Jurgen Klopp criticizes Arsenal after Germany’s disallowed goal in World Cup upset vs Paraguay
Former Liverpool manager turned pundit dragged Arsenal into the controversy after a VAR decision knocked Germany out of the 2026 World Cup
Germany’s 2026 World Cup campaign ended not with a whimper, but with a screaming match about set pieces. Paraguay pulled off one of the tournament’s biggest upsets by eliminating the four-time champions in the round of 32 on June 30, and the aftermath has been dominated by a single disallowed goal and a very familiar voice expressing very strong opinions about it.
Jurgen Klopp, working as a pundit for MagentaTV, watched Jonathan Tah’s extra-time goal get chalked off by VAR, then did what Jurgen Klopp does best: turned a refereeing controversy into must-watch television. His target, somewhat unexpectedly, was Arsenal.
Klopp’s Arsenal broadside
“If the goal is illegal, then Arsenal won’t be English champions. They’ve scored 60 percent of their goals that way.”

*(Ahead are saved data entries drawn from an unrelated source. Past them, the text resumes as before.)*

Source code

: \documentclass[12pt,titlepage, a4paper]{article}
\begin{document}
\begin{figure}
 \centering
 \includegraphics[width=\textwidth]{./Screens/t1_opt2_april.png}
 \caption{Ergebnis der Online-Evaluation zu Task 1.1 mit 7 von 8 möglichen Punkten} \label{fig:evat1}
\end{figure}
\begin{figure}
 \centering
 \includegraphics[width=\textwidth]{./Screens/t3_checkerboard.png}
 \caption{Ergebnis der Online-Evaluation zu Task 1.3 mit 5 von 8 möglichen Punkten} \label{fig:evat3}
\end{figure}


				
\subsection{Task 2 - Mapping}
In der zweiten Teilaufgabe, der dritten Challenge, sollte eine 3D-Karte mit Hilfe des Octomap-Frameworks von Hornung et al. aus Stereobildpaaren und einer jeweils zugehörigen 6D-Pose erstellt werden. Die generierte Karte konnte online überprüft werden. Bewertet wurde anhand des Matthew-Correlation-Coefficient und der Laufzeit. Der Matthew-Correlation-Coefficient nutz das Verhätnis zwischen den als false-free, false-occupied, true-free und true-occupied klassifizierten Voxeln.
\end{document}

The logic, stripped down: if officials are going to start disallowing goals scored from set-piece situations based on the kind of contact and movement that happened on Tah’s effort, then the entire foundation of Arsenal’s domestic success crumbles. The Gunners built their 2025/26 campaign around set-piece mastery, and Klopp was pointing out that the standards applied to Germany’s goal would, if consistently enforced, invalidate a huge chunk of Premier League action.

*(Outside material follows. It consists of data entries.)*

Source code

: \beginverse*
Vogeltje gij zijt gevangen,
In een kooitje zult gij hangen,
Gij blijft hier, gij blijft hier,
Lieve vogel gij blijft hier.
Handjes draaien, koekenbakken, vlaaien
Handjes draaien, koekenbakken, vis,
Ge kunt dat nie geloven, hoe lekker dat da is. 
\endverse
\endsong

What actually happened on the pitch
The pivotal moment came in extra time when Tah, the German defender, found the back of the net from a set piece. For a few seconds, Germany had a lifeline. Then VAR intervened, and the goal was wiped off the board.
Germany’s early exit continues a troubling pattern for the national team at major tournaments. The group-stage elimination at the 2018 World Cup in Russia was supposed to be rock bottom. Failing to advance past the group stage again in 2022 in Qatar reinforced concerns about a structural decline. Getting knocked out in the round of 32 in 2026, with a disallowed goal as the defining moment, adds another painful chapter to what has become an extended period of underperformance for one of football’s most storied programs.

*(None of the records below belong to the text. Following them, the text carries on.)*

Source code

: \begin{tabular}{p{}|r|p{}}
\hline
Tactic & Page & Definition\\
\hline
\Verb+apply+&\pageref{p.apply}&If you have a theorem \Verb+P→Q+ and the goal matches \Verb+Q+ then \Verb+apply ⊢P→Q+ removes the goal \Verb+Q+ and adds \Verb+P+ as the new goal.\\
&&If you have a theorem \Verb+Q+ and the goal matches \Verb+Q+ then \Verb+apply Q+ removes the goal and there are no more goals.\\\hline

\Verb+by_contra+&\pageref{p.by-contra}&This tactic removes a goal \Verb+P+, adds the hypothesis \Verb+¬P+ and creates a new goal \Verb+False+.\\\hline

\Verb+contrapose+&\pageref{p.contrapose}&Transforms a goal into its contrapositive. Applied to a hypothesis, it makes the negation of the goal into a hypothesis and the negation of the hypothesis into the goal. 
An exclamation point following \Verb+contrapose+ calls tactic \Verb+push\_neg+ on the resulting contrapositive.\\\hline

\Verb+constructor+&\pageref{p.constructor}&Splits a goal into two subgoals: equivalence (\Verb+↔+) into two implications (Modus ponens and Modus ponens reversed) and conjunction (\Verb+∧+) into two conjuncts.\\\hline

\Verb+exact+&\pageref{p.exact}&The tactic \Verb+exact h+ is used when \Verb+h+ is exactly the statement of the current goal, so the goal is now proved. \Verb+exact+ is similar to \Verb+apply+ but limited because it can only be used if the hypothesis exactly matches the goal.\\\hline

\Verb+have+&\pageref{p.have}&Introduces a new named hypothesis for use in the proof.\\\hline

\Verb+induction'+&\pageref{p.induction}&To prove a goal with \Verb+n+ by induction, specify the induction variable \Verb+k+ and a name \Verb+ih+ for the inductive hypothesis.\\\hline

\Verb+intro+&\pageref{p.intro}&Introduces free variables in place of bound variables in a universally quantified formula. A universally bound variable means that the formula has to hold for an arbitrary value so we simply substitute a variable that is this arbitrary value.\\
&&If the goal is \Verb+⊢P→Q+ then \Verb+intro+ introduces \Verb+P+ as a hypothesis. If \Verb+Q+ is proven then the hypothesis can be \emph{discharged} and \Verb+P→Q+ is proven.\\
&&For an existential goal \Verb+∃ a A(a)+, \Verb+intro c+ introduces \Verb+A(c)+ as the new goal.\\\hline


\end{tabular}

The VAR debate that won’t go away
Arsenal’s set-piece dominance in the 2025/26 season, with Klopp citing that 60% of their goals came from dead-ball situations, illustrates why the stakes are so high. If officials start applying a strict interpretation of what constitutes illegal contact at set pieces, the ripple effects would reshape how teams approach the game at every level.
A goal that stands in the Premier League gets disallowed at the World Cup. That’s not a rules problem. That’s a consistency problem.